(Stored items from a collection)
=== Begin Enclosure ===
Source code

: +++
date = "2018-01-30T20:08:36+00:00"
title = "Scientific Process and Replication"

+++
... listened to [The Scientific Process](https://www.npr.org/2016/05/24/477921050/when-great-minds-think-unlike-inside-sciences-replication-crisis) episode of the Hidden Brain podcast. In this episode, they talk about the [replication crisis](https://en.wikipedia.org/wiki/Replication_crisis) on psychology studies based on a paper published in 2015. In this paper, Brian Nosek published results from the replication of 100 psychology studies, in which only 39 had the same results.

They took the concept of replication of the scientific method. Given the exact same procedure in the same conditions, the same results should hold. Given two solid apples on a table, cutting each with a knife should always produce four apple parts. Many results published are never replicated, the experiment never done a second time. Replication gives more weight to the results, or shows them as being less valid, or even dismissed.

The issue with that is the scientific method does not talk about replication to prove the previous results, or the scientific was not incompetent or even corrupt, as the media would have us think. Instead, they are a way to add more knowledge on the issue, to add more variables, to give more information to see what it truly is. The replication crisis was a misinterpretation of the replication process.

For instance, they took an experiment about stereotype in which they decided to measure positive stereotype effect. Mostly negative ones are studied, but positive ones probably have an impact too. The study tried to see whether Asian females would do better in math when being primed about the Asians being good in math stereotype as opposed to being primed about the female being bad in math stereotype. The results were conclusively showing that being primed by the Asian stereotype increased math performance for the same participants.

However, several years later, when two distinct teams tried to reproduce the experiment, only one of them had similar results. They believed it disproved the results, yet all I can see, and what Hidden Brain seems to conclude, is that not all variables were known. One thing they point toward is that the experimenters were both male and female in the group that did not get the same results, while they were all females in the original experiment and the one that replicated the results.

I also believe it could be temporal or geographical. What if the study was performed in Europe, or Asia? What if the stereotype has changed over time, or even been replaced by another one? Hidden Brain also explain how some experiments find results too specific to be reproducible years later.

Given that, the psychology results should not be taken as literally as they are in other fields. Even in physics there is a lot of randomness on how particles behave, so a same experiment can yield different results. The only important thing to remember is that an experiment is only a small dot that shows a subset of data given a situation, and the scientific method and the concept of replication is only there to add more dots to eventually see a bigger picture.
=== End Enclosure ===
*Task requirements*
Transcribe each entry exactly as it appears.

*Solution to this problem*
Source code

: +++
date = "2018-01-30T20:08:36+00:00"
title = "Scientific Process and Replication"

+++
... listened to [The Scientific Process](https://www.npr.org/2016/05/24/477921050/when-great-minds-think-unlike-inside-sciences-replication-crisis) episode of the Hidden Brain podcast. In this episode, they talk about the [replication crisis](https://en.wikipedia.org/wiki/Replication_crisis) on psychology studies based on a paper published in 2015. In this paper, Brian Nosek published results from the replication of 100 psychology studies, in which only 39 had the same results.

They took the concept of replication of the scientific method. Given the exact same procedure in the same conditions, the same results should hold. Given two solid apples on a table, cutting each with a knife should always produce four apple parts. Many results published are never replicated, the experiment never done a second time. Replication gives more weight to the results, or shows them as being less valid, or even dismissed.

The issue with that is the scientific method does not talk about replication to prove the previous results, or the scientific was not incompetent or even corrupt, as the media would have us think. Instead, they are a way to add more knowledge on the issue, to add more variables, to give more information to see what it truly is. The replication crisis was a misinterpretation of the replication process.

For instance, they took an experiment about stereotype in which they decided to measure positive stereotype effect. Mostly negative ones are studied, but positive ones probably have an impact too. The study tried to see whether Asian females would do better in math when being primed about the Asians being good in math stereotype as opposed to being primed about the female being bad in math stereotype. The results were conclusively showing that being primed by the Asian stereotype increased math performance for the same participants.

However, several years later, when two distinct teams tried to reproduce the experiment, only one of them had similar results. They believed it disproved the results, yet all I can see, and what Hidden Brain seems to conclude, is that not all variables were known. One thing they point toward is that the experimenters were both male and female in the group that did not get the same results, while they were all females in the original experiment and the one that replicated the results.

I also believe it could be temporal or geographical. What if the study was performed in Europe, or Asia? What if the stereotype has changed over time, or even been replaced by another one? Hidden Brain also explain how some experiments find results too specific to be reproducible years later.

Given that, the psychology results should not be taken as literally as they are in other fields. Even in physics there is a lot of randomness on how particles behave, so a same experiment can yield different results. The only important thing to remember is that an experiment is only a small dot that shows a subset of data given a situation, and the scientific method and the concept of replication is only there to add more dots to eventually see a bigger picture.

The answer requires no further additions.